## Task item
After finding the line that contains "that initializes the", give again that line and each one following it, exactly, until the records end.

## Records to use
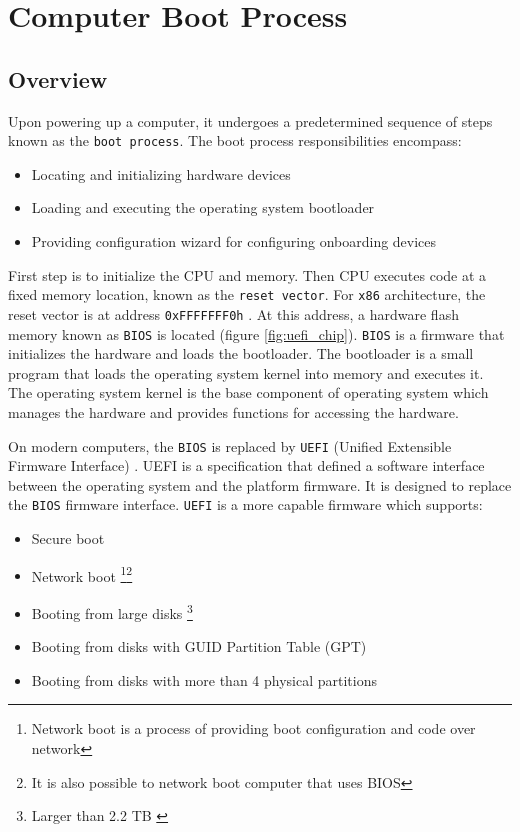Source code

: \documentclass[../main.tex]{subfiles}
\begin{document}
\section{Computer Boot Process}
\label{sec:computer-boot-process}

\subsection{Overview}
Upon powering up a computer, it undergoes a predetermined sequence of steps known as the \texttt{boot process}.
The boot process responsibilities encompass:
\begin{itemize}
  \item Locating and initializing hardware devices
  \item Loading and executing the operating system bootloader
  \item Providing configuration wizard for configuring onboarding devices
\end{itemize}

First step is to initialize the CPU and memory. Then CPU executes
code at a fixed memory location, known as the \texttt{reset vector}.
For \texttt{x86} architecture, the reset vector is at address \texttt{0xFFFFFFF0h} \cite{resetvector}.
At this address, a hardware flash memory known as \texttt{BIOS} is located (figure \ref{fig:uefi_chip}). \texttt{BIOS} is a firmware
that initializes the hardware and loads the bootloader. The bootloader is a small program that
loads the operating system kernel into memory and executes it. The operating system kernel
is the base component of operating system which manages the hardware and provides functions for
accessing the hardware.

On modern computers, the \texttt{BIOS} is replaced by \texttt{UEFI} (Unified Extensible Firmware Interface) \cite{uefi_spec}.
UEFI is a specification that defined a software interface between the operating system and the platform firmware.
It is designed to replace the \texttt{BIOS} firmware interface. \texttt{UEFI} is a more capable firmware which supports:
\begin{itemize}
  \item Secure boot
  \item Network boot \footnote{Network boot is a process of providing boot configuration and code over network}\footnote{It is also possible to network boot computer that uses BIOS}
  \item Booting from large disks \footnote{Larger than 2.2 TB \cite{bios_limits}}
  \item Booting from disks with GUID Partition Table (GPT)
  \item Booting from disks with more than 4 physical partitions
\end{itemize}
\end{document}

## Solution to this problem
that initializes the hardware and loads the bootloader. The bootloader is a small program that
loads the operating system kernel into memory and executes it. The operating system kernel
is the base component of operating system which manages the hardware and provides functions for
accessing the hardware.

On modern computers, the \texttt{BIOS} is replaced by \texttt{UEFI} (Unified Extensible Firmware Interface) \cite{uefi_spec}.
UEFI is a specification that defined a software interface between the operating system and the platform firmware.
It is designed to replace the \texttt{BIOS} firmware interface. \texttt{UEFI} is a more capable firmware which supports:
\begin{itemize}
  \item Secure boot
  \item Network boot \footnote{Network boot is a process of providing boot configuration and code over network}\footnote{It is also possible to network boot computer that uses BIOS}
  \item Booting from large disks \footnote{Larger than 2.2 TB \cite{bios_limits}}
  \item Booting from disks with GUID Partition Table (GPT)
  \item Booting from disks with more than 4 physical partitions
\end{itemize}
\end{document}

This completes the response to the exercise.